***** SUPPLIED DATA

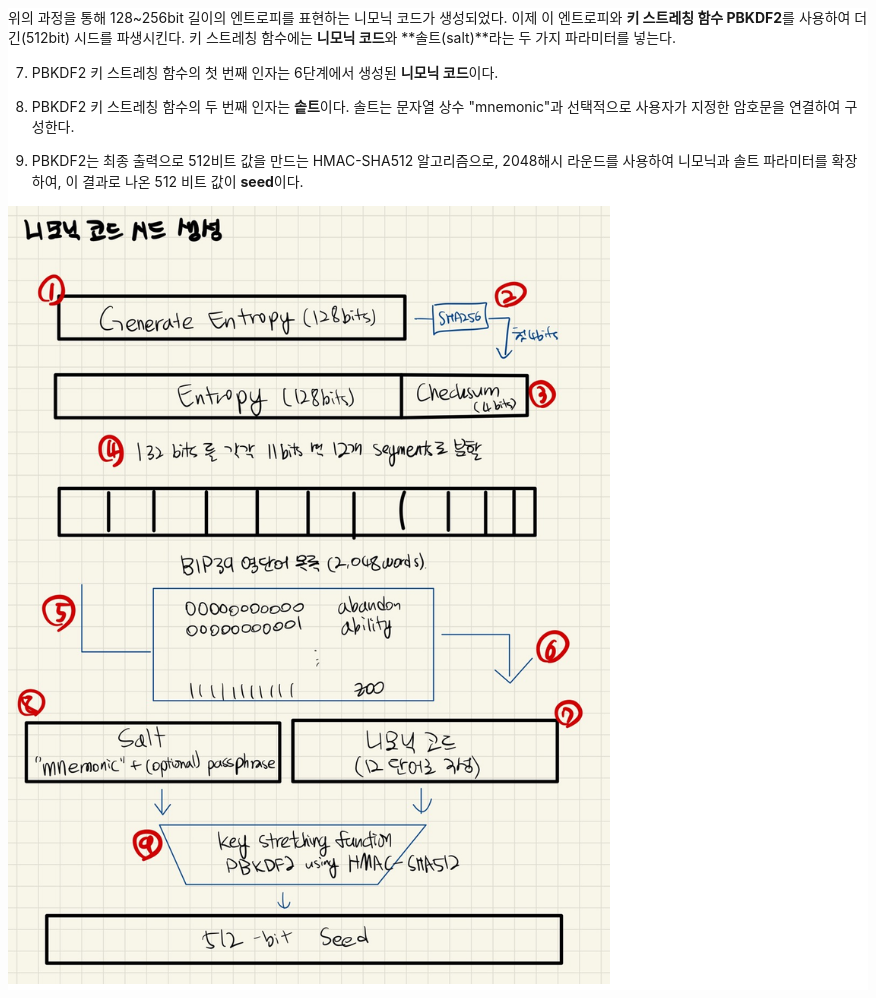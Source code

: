    위의 과정을 통해 128~256bit 길이의 엔트로피를 표현하는 니모닉 코드가 생성되었다. 이제 이 엔트로피와 **키 스트레칭 함수 PBKDF2**를 사용하여 더 긴(512bit) 시드를 파생시킨다. 키 스트레칭 함수에는 **니모닉 코드**와 **솔트(salt)**라는 두 가지 파라미터를 넣는다.

7. PBKDF2 키 스트레칭 함수의 첫 번째 인자는 6단계에서 생성된 **니모닉 코드**이다.

8. PBKDF2 키 스트레칭 함수의 두 번째 인자는 **솥트**이다. 솔트는 문자열 상수 "mnemonic"과 선택적으로 사용자가 지정한 암호문을 연결하여 구성한다.

9. PBKDF2는 최종 출력으로 512비트 값을 만드는 HMAC-SHA512 알고리즘으로, 2048해시 라운드를 사용하여 니모닉과 솔트 파라미터를 확장하여, 이 결과로 나온 512 비트 값이 **seed**이다.

<img src="img/how_mnemonic.jpg" width="70%" />
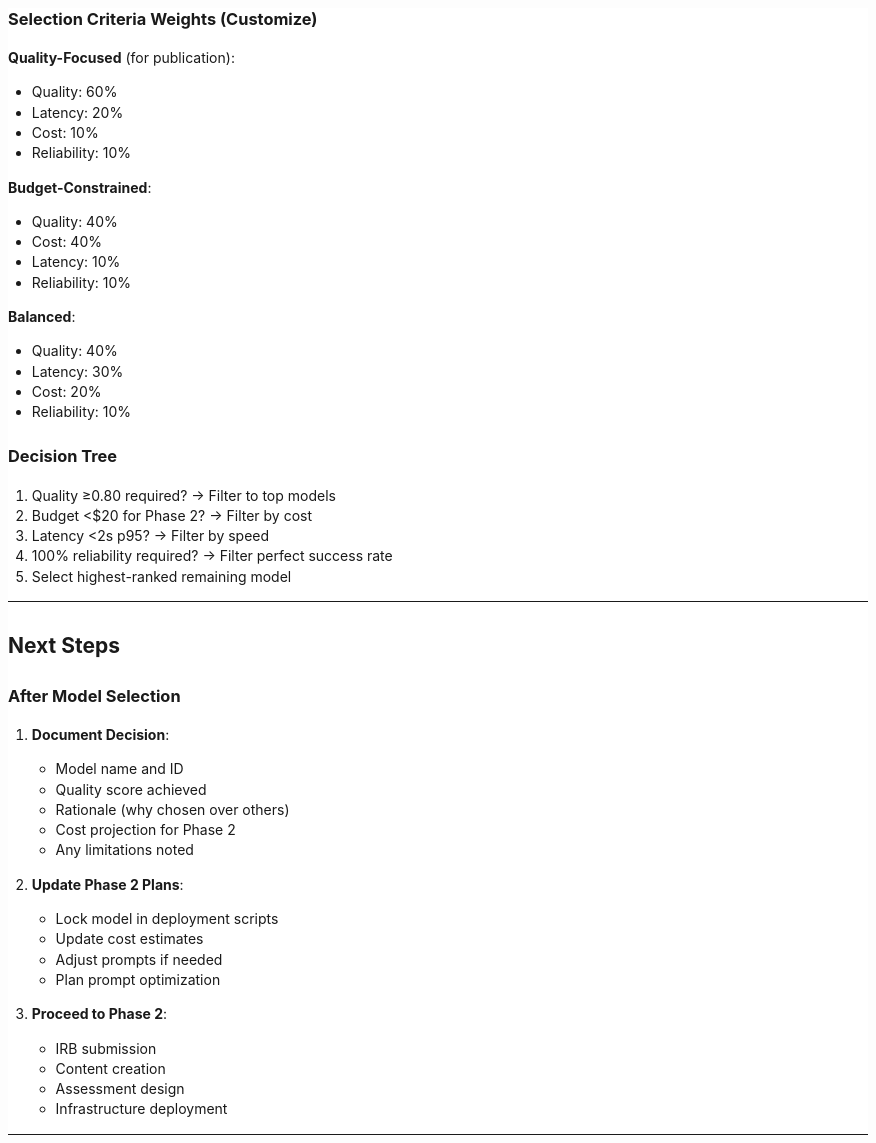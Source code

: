 ### Selection Criteria Weights (Customize)

**Quality-Focused** (for publication):
- Quality: 60%
- Latency: 20%
- Cost: 10%
- Reliability: 10%

**Budget-Constrained**:
- Quality: 40%
- Cost: 40%
- Latency: 10%
- Reliability: 10%

**Balanced**:
- Quality: 40%
- Latency: 30%
- Cost: 20%
- Reliability: 10%

### Decision Tree

1. Quality ≥0.80 required? → Filter to top models
2. Budget <$20 for Phase 2? → Filter by cost
3. Latency <2s p95? → Filter by speed
4. 100% reliability required? → Filter perfect success rate
5. Select highest-ranked remaining model

---

## Next Steps

### After Model Selection

1. **Document Decision**:
   - Model name and ID
   - Quality score achieved
   - Rationale (why chosen over others)
   - Cost projection for Phase 2
   - Any limitations noted

2. **Update Phase 2 Plans**:
   - Lock model in deployment scripts
   - Update cost estimates
   - Adjust prompts if needed
   - Plan prompt optimization

3. **Proceed to Phase 2**:
   - IRB submission
   - Content creation
   - Assessment design
   - Infrastructure deployment

---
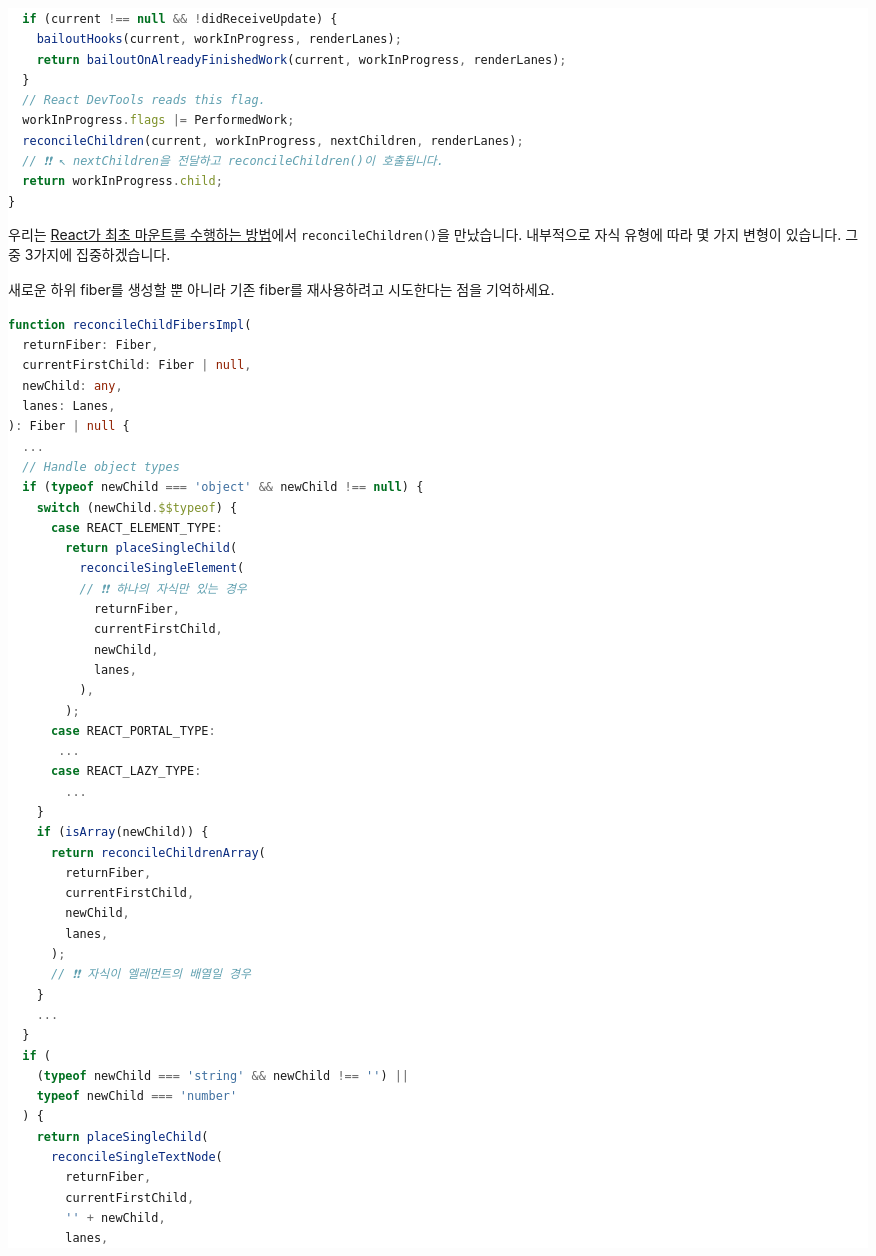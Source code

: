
 ```typescript
  if (current !== null && !didReceiveUpdate) {
    bailoutHooks(current, workInProgress, renderLanes);
    return bailoutOnAlreadyFinishedWork(current, workInProgress, renderLanes);
  }
  // React DevTools reads this flag.
  workInProgress.flags |= PerformedWork;
  reconcileChildren(current, workInProgress, nextChildren, renderLanes);
  // ❗❗ ↖ nextChildren을 전달하고 reconcileChildren()이 호출됩니다.
  return workInProgress.child;
}
```

우리는 [React가 최초 마운트를 수행하는 방법](https://ted-projects.com/react-internals-deep-dive-2#heading-36-reconcilechildren)에서 `reconcileChildren()`을 만났습니다. 내부적으로 자식 유형에 따라 몇 가지 변형이 있습니다. 그중 3가지에 집중하겠습니다.

새로운 하위 fiber를 생성할 뿐 아니라 기존 fiber를 재사용하려고 시도한다는 점을 기억하세요.

```typescript
function reconcileChildFibersImpl(
  returnFiber: Fiber,
  currentFirstChild: Fiber | null,
  newChild: any,
  lanes: Lanes,
): Fiber | null {
  ...
  // Handle object types
  if (typeof newChild === 'object' && newChild !== null) {
    switch (newChild.$$typeof) {
      case REACT_ELEMENT_TYPE:
        return placeSingleChild(
          reconcileSingleElement(
          // ❗❗ 하나의 자식만 있는 경우
            returnFiber,
            currentFirstChild,
            newChild,
            lanes,
          ),
        );
      case REACT_PORTAL_TYPE:
       ...
      case REACT_LAZY_TYPE:
        ...
    }
    if (isArray(newChild)) {
      return reconcileChildrenArray(
        returnFiber,
        currentFirstChild,
        newChild,
        lanes,
      );
      // ❗❗ 자식이 엘레먼트의 배열일 경우
    }
    ...
  }
  if (
    (typeof newChild === 'string' && newChild !== '') ||
    typeof newChild === 'number'
  ) {
    return placeSingleChild(
      reconcileSingleTextNode(
        returnFiber,
        currentFirstChild,
        '' + newChild,
        lanes,
```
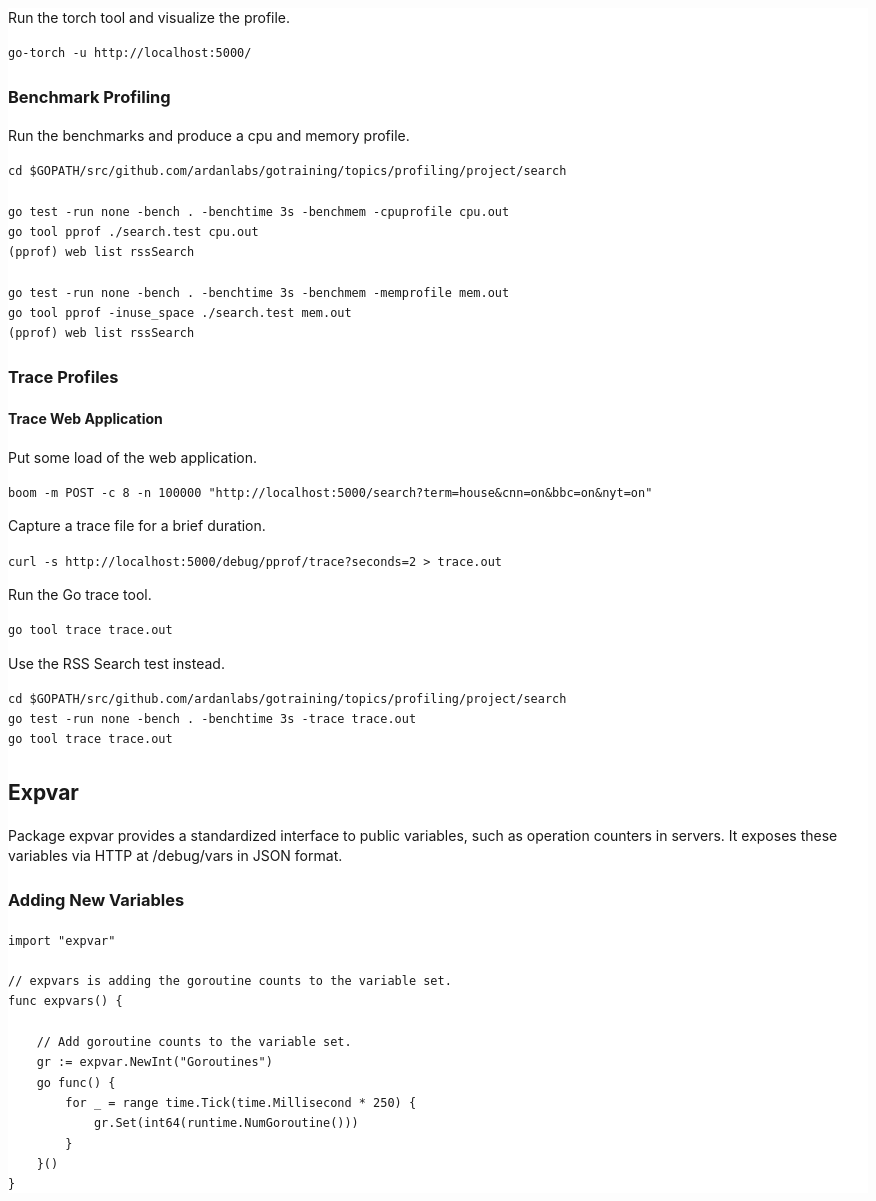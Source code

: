 Run the torch tool and visualize the profile.

	go-torch -u http://localhost:5000/

### Benchmark Profiling

Run the benchmarks and produce a cpu and memory profile.

	cd $GOPATH/src/github.com/ardanlabs/gotraining/topics/profiling/project/search
	
	go test -run none -bench . -benchtime 3s -benchmem -cpuprofile cpu.out
	go tool pprof ./search.test cpu.out
	(pprof) web list rssSearch

	go test -run none -bench . -benchtime 3s -benchmem -memprofile mem.out
	go tool pprof -inuse_space ./search.test mem.out
	(pprof) web list rssSearch

### Trace Profiles

#### Trace Web Application

Put some load of the web application.

	boom -m POST -c 8 -n 100000 "http://localhost:5000/search?term=house&cnn=on&bbc=on&nyt=on"

Capture a trace file for a brief duration.

	curl -s http://localhost:5000/debug/pprof/trace?seconds=2 > trace.out

Run the Go trace tool.

	go tool trace trace.out

Use the RSS Search test instead.

	cd $GOPATH/src/github.com/ardanlabs/gotraining/topics/profiling/project/search
	go test -run none -bench . -benchtime 3s -trace trace.out
	go tool trace trace.out

## Expvar

Package expvar provides a standardized interface to public variables, such as operation counters in servers. It exposes these variables via HTTP at /debug/vars in JSON format.

### Adding New Variables

	import "expvar"

	// expvars is adding the goroutine counts to the variable set.
	func expvars() {

		// Add goroutine counts to the variable set.
		gr := expvar.NewInt("Goroutines")
		go func() {
			for _ = range time.Tick(time.Millisecond * 250) {
				gr.Set(int64(runtime.NumGoroutine()))
			}
		}()
	}
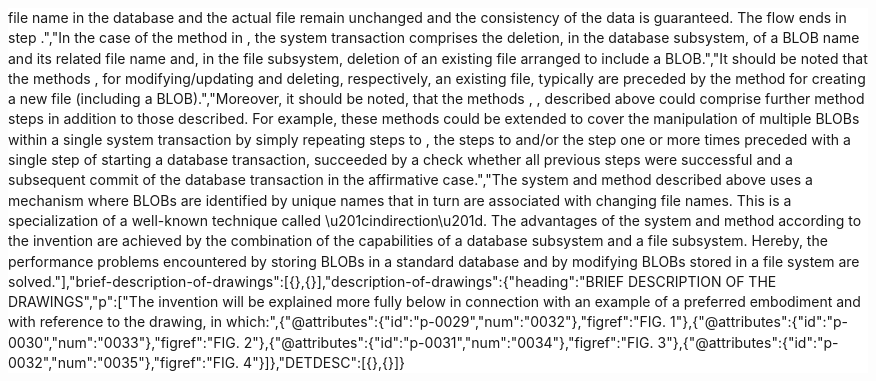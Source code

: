 file name in the database and the actual file remain unchanged and the consistency of the data is guaranteed. The flow ends in step .","In the case of the method in , the system transaction comprises the deletion, in the database subsystem, of a BLOB name and its related file name and, in the file subsystem, deletion of an existing file arranged to include a BLOB.","It should be noted that the methods ,  for modifying\/updating and deleting, respectively, an existing file, typically are preceded by the method  for creating a new file (including a BLOB).","Moreover, it should be noted, that the methods , ,  described above could comprise further method steps in addition to those described. For example, these methods could be extended to cover the manipulation of multiple BLOBs within a single system transaction by simply repeating steps  to , the steps  to  and\/or the step  one or more times preceded with a single step of starting a database transaction, succeeded by a check whether all previous steps were successful and a subsequent commit of the database transaction in the affirmative case.","The system and method described above uses a mechanism where BLOBs are identified by unique names that in turn are associated with changing file names. This is a specialization of a well-known technique called \u201cindirection\u201d. The advantages of the system and method according to the invention are achieved by the combination of the capabilities of a database subsystem and a file subsystem. Hereby, the performance problems encountered by storing BLOBs in a standard database and by modifying BLOBs stored in a file system are solved."],"brief-description-of-drawings":[{},{}],"description-of-drawings":{"heading":"BRIEF DESCRIPTION OF THE DRAWINGS","p":["The invention will be explained more fully below in connection with an example of a preferred embodiment and with reference to the drawing, in which:",{"@attributes":{"id":"p-0029","num":"0032"},"figref":"FIG. 1"},{"@attributes":{"id":"p-0030","num":"0033"},"figref":"FIG. 2"},{"@attributes":{"id":"p-0031","num":"0034"},"figref":"FIG. 3"},{"@attributes":{"id":"p-0032","num":"0035"},"figref":"FIG. 4"}]},"DETDESC":[{},{}]}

**********

* _PROBLEM REQUIREMENTS_
Leave the pictures out and write out every entry exactly as given.

* _EXERCISE SOLUTION_
Source code

:    위의 과정을 통해 128~256bit 길이의 엔트로피를 표현하는 니모닉 코드가 생성되었다. 이제 이 엔트로피와 **키 스트레칭 함수 PBKDF2**를 사용하여 더 긴(512bit) 시드를 파생시킨다. 키 스트레칭 함수에는 **니모닉 코드**와 **솔트(salt)**라는 두 가지 파라미터를 넣는다.

7. PBKDF2 키 스트레칭 함수의 첫 번째 인자는 6단계에서 생성된 **니모닉 코드**이다.

8. PBKDF2 키 스트레칭 함수의 두 번째 인자는 **솥트**이다. 솔트는 문자열 상수 "mnemonic"과 선택적으로 사용자가 지정한 암호문을 연결하여 구성한다.

9. PBKDF2는 최종 출력으로 512비트 값을 만드는 HMAC-SHA512 알고리즘으로, 2048해시 라운드를 사용하여 니모닉과 솔트 파라미터를 확장하여, 이 결과로 나온 512 비트 값이 **seed**이다.

<img src="img/how_mnemonic.jpg" width="70%" />
Source code

: ### Selection Criteria Weights (Customize)

**Quality-Focused** (for publication):
- Quality: 60%
- Latency: 20%
- Cost: 10%
- Reliability: 10%

**Budget-Constrained**:
- Quality: 40%
- Cost: 40%
- Latency: 10%
- Reliability: 10%

**Balanced**:
- Quality: 40%
- Latency: 30%
- Cost: 20%
- Reliability: 10%

### Decision Tree

1. Quality ≥0.80 required? → Filter to top models
2. Budget <$20 for Phase 2? → Filter by cost
3. Latency <2s p95? → Filter by speed
4. 100% reliability required? → Filter perfect success rate
5. Select highest-ranked remaining model

---

## Next Steps

### After Model Selection

1. **Document Decision**:
   - Model name and ID
   - Quality score achieved
   - Rationale (why chosen over others)
   - Cost projection for Phase 2
   - Any limitations noted

2. **Update Phase 2 Plans**:
   - Lock model in deployment scripts
   - Update cost estimates
   - Adjust prompts if needed
   - Plan prompt optimization

3. **Proceed to Phase 2**:
   - IRB submission
   - Content creation
   - Assessment design
   - Infrastructure deployment

---
Source code

:
 ```typescript
  if (current !== null && !didReceiveUpdate) {
    bailoutHooks(current, workInProgress, renderLanes);
    return bailoutOnAlreadyFinishedWork(current, workInProgress, renderLanes);
  }
  // React DevTools reads this flag.
  workInProgress.flags |= PerformedWork;
  reconcileChildren(current, workInProgress, nextChildren, renderLanes);
  // ❗❗ ↖ nextChildren을 전달하고 reconcileChildren()이 호출됩니다.
  return workInProgress.child;
}
```

우리는 [React가 최초 마운트를 수행하는 방법](https://ted-projects.com/react-internals-deep-dive-2#heading-36-reconcilechildren)에서 `reconcileChildren()`을 만났습니다. 내부적으로 자식 유형에 따라 몇 가지 변형이 있습니다. 그중 3가지에 집중하겠습니다.

새로운 하위 fiber를 생성할 뿐 아니라 기존 fiber를 재사용하려고 시도한다는 점을 기억하세요.

```typescript
function reconcileChildFibersImpl(
  returnFiber: Fiber,
  currentFirstChild: Fiber | null,
  newChild: any,
  lanes: Lanes,
): Fiber | null {
  ...
  // Handle object types
  if (typeof newChild === 'object' && newChild !== null) {
    switch (newChild.$$typeof) {
      case REACT_ELEMENT_TYPE:
        return placeSingleChild(
          reconcileSingleElement(
          // ❗❗ 하나의 자식만 있는 경우
            returnFiber,
            currentFirstChild,
            newChild,
            lanes,
          ),
        );
      case REACT_PORTAL_TYPE:
       ...
      case REACT_LAZY_TYPE:
        ...
    }
    if (isArray(newChild)) {
      return reconcileChildrenArray(
        returnFiber,
        currentFirstChild,
        newChild,
        lanes,
      );
      // ❗❗ 자식이 엘레먼트의 배열일 경우
    }
    ...
  }
  if (
    (typeof newChild === 'string' && newChild !== '') ||
    typeof newChild === 'number'
  ) {
    return placeSingleChild(
      reconcileSingleTextNode(
        returnFiber,
        currentFirstChild,
        '' + newChild,
        lanes,
```
Source code

: Run the torch tool and visualize the profile.

	go-torch -u http://localhost:5000/

### Benchmark Profiling

Run the benchmarks and produce a cpu and memory profile.

	cd $GOPATH/src/github.com/ardanlabs/gotraining/topics/profiling/project/search
	
	go test -run none -bench . -benchtime 3s -benchmem -cpuprofile cpu.out
	go tool pprof ./search.test cpu.out
	(pprof) web list rssSearch

	go test -run none -bench . -benchtime 3s -benchmem -memprofile mem.out
	go tool pprof -inuse_space ./search.test mem.out
	(pprof) web list rssSearch

### Trace Profiles

#### Trace Web Application

Put some load of the web application.

	boom -m POST -c 8 -n 100000 "http://localhost:5000/search?term=house&cnn=on&bbc=on&nyt=on"

Capture a trace file for a brief duration.

	curl -s http://localhost:5000/debug/pprof/trace?seconds=2 > trace.out

Run the Go trace tool.

	go tool trace trace.out

Use the RSS Search test instead.

	cd $GOPATH/src/github.com/ardanlabs/gotraining/topics/profiling/project/search
	go test -run none -bench . -benchtime 3s -trace trace.out
	go tool trace trace.out

## Expvar

Package expvar provides a standardized interface to public variables, such as operation counters in servers. It exposes these variables via HTTP at /debug/vars in JSON format.

### Adding New Variables

	import "expvar"

	// expvars is adding the goroutine counts to the variable set.
	func expvars() {

		// Add goroutine counts to the variable set.
		gr := expvar.NewInt("Goroutines")
		go func() {
			for _ = range time.Tick(time.Millisecond * 250) {
				gr.Set(int64(runtime.NumGoroutine()))
			}
		}()
	}
Source code

: file name in the database and the actual file remain unchanged and the consistency of the data is guaranteed. The flow ends in step .","In the case of the method in , the system transaction comprises the deletion, in the database subsystem, of a BLOB name and its related file name and, in the file subsystem, deletion of an existing file arranged to include a BLOB.","It should be noted that the methods ,  for modifying\/updating and deleting, respectively, an existing file, typically are preceded by the method  for creating a new file (including a BLOB).","Moreover, it should be noted, that the methods , ,  described above could comprise further method steps in addition to those described. For example, these methods could be extended to cover the manipulation of multiple BLOBs within a single system transaction by simply repeating steps  to , the steps  to  and\/or the step  one or more times preceded with a single step of starting a database transaction, succeeded by a check whether all previous steps were successful and a subsequent commit of the database transaction in the affirmative case.","The system and method described above uses a mechanism where BLOBs are identified by unique names that in turn are associated with changing file names. This is a specialization of a well-known technique called \u201cindirection\u201d. The advantages of the system and method according to the invention are achieved by the combination of the capabilities of a database subsystem and a file subsystem. Hereby, the performance problems encountered by storing BLOBs in a standard database and by modifying BLOBs stored in a file system are solved."],"brief-description-of-drawings":[{},{}],"description-of-drawings":{"heading":"BRIEF DESCRIPTION OF THE DRAWINGS","p":["The invention will be explained more fully below in connection with an example of a preferred embodiment and with reference to the drawing, in which:",{"@attributes":{"id":"p-0029","num":"0032"},"figref":"FIG. 1"},{"@attributes":{"id":"p-0030","num":"0033"},"figref":"FIG. 2"},{"@attributes":{"id":"p-0031","num":"0034"},"figref":"FIG. 3"},{"@attributes":{"id":"p-0032","num":"0035"},"figref":"FIG. 4"}]},"DETDESC":[{},{}]}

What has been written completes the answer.